The findings suggest that potato extract may be used to help prevent obesity, which is a risk factor for type 2 diabetes, cardiovascular disease and cancer.

The researchers believe that the benefits of potato extract likely come from its high concentration of polyphenols, a family of plant chemicals being linked to many health benefits.

“In the famous French diet, considered to be very healthy, potatoes — not red wine — are the primary source of polyphenols,” lead author Stan Kubow said. “In North America, potatoes come third as a source of polyphenols — before the popular blueberries.”
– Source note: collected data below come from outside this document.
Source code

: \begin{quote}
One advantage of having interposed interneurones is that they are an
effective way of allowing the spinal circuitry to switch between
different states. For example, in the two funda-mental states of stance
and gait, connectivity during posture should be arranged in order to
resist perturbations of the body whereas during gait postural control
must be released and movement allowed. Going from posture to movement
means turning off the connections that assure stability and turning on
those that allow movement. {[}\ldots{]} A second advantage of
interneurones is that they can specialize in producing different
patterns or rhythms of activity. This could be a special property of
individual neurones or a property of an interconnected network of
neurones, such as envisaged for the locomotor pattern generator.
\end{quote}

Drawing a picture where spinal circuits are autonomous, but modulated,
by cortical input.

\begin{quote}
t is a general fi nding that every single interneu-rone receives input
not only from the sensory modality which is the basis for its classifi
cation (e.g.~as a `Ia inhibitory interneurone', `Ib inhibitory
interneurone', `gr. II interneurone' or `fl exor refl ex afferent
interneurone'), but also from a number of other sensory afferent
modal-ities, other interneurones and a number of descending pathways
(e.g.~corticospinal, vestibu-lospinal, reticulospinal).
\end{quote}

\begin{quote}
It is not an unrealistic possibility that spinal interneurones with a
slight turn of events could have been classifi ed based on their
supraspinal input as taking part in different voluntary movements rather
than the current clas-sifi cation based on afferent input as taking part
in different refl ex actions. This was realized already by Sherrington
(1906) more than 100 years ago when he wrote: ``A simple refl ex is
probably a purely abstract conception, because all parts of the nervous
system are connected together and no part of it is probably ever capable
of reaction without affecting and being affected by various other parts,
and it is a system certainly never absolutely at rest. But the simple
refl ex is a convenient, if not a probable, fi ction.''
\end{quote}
“Potatoes have the advantage of being cheap to produce, and they’re already part of the basic diet in many countries,” Kubow said. “We chose a cultivated variety that is consumed in Canada and especially rich in polyphenols.”

The researchers hope to make the extract available as a dietary supplement or a cooking ingredient. They are now seeking food industry partners to fund clinical trials.

“The daily dose of extract comes from 30 potatoes,” Kubow said, “but of course we don’t advise anyone to eat 30 potatoes a day, as that would be an enormous number of calories.”

May produce weight loss

Evidence continues to emerge that, in spite of their reputation as a dieters’ bane, potatoes are not incompatible with weight loss.

“Some people have questioned the role of potatoes in a weight loss regimen because of the vegetable’s designation as a high glycemic index food,” said Dr. Britt Burton-Freeman, PhD, lead researcher of a study into potatoes and weight loss published in the Journal of the American College of Nutrition in October 2014. The study was conducted by researchers from the University of California at Davis and the Illinois Institute of Technology.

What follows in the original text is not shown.